The Company’s charter gives it authority to issue 50,000,000 shares of preferred stock, $0.01 par value per share (“Preferred Stock”). The Company’s board of directors may classify any unissued shares of Preferred Stock and reclassify any previously classified but unissued shares of Preferred Stock of any series from time to time, into one or more classes or series of stock. As of March 31, 2020 and December 31, 2019, there were no Preferred Stock issued or outstanding.
    
Series A Preferred Stock
    
On November 30, 2016, the Company’s board of directors classified and designated 125 shares of preferred stock as a separate class of preferred stock to be known as the 12.5% Series A Redeemable Cumulative Preferred Stock, $1,000 liquidation value per share (“Series A Preferred Stock”). In December 2016, the Company sold 125 shares of the Series A Preferred Stock for $125,000. The Series A Preferred Stock pays dividends at an annual rate of 12.5% of the liquidation preference. These dividends are cumulative and payable semi-annually in arrears on June 30 and December 31 of each year.

The Series A Preferred Stock, with respect to dividend rights and rights upon liquidation, dissolution or winding up of the Company, rank senior to common stock. The Company, at its option, may redeem the shares, with written notice, at a redemption price of $1,000 per share, plus any accrued unpaid distribution through the date of the redemption. The Series A Preferred Stock carries a redemption premium of $50 per share if redeemed prior to January 1, 2019. The Series A Preferred Stock generally has no voting rights. However, the Series A Preferred Stock holders’ voting is required if (i) authorization or issuance of any securities senior to the Series A Preferred Stock; (ii) an amendment to the Company’s charter that has a material adverse effect on the rights and preference of the Series A Preferred Stock; and (iii) any reclassification of the Series A Preferred Stock.

Common Stock

As discussed in Note 3, on March 1, 2020, TPT2 merged with and into the Company with the Company continuing as the surviving corporation. In connection with the Merger, the Company issued 2,116,785.76 shares of common stock of the Company to Terra Fund 7, the sole stockholder of TPT2, as consideration in the Merger. In addition, on March 2, 2020, the Company issued 2,457,684.59 shares of common stock of the Company in exchange for the settlement of certain participation interests in loans held by the Company and cash. As described in Note 3, Terra Fund 7 contributed the shares of the Company’s common stock received as consideration in the Merger to Terra JV and became a co-managing member of Terra JV pursuant to the JV Agreement. The JV Agreement and related stockholders agreement between Terra JV and the Company, dated March 2, 2020, provide for the joint approval of Terra Fund 5 and Terra Fund 7 with respect to certain major decisions that are taken by Terra JV and the Company. As of March 31, 2020, Terra JV owns 86.4% of the issued and outstanding shares of the Company’s common stock with the remainder held by TIF3 REIT, and Terra Fund 5 and Terra Fund 7 own an 87.6% and 12.4% interest, respectively, in Terra JV.    
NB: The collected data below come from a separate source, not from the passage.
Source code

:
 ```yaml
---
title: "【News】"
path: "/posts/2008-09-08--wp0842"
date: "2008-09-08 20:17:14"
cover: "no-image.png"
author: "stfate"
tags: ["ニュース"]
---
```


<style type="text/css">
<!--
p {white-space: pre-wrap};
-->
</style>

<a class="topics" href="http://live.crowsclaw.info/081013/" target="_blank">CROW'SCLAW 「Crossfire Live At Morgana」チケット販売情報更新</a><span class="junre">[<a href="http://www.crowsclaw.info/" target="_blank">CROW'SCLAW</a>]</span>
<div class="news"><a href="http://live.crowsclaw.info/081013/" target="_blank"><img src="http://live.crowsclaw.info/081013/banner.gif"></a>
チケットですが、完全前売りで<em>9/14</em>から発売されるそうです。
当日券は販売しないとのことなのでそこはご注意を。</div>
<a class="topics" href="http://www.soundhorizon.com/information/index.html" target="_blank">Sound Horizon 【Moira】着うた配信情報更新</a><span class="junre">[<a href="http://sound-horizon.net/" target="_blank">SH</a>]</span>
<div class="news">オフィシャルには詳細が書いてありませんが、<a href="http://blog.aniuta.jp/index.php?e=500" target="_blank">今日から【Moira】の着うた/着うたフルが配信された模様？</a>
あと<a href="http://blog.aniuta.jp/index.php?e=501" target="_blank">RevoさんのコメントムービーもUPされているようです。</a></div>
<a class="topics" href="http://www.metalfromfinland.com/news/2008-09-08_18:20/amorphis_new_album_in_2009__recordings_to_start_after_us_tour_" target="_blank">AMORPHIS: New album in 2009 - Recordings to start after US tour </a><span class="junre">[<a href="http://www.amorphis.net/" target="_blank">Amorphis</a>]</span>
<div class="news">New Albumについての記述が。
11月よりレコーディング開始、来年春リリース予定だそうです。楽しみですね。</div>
On September 30, 2019, the Company issued 212,691 shares of its common stock to TIF3 REIT at a price of $17.02 per share for total proceeds of $3.6 million. On April 29, 2020, the Company repurchased the 212,691 shares it previously sold to TIF3 REIT (Note 7).

Distributions

The Company generally intends to distribute substantially all of its taxable income, which does not necessarily equal net income as calculated in accordance with U.S. GAAP, to its stockholders each year to comply with the REIT provisions of the Internal Revenue Code. All distributions will be made at the discretion of the Company’s board of directors and will depend upon its taxable income, financial condition, maintenance of REIT status, applicable law, and other factors as its board of directors deems relevant.

For the three months ended March 31, 2020, the Company made distributions to Terra Fund 5, Terra JV and TIF3 REIT in the aggregate of $8.8 million, of which $8.3 million were returns of capital. For the three months ended March 31, 2019, the Company made distributions to Terra Fund 5 totaling $7.6 million, of which $3.6 million were returns of capital. Additionally, for both the three months ended March 31, 2020 and 2019, the Company made distributions to preferred stockholders of $3,906.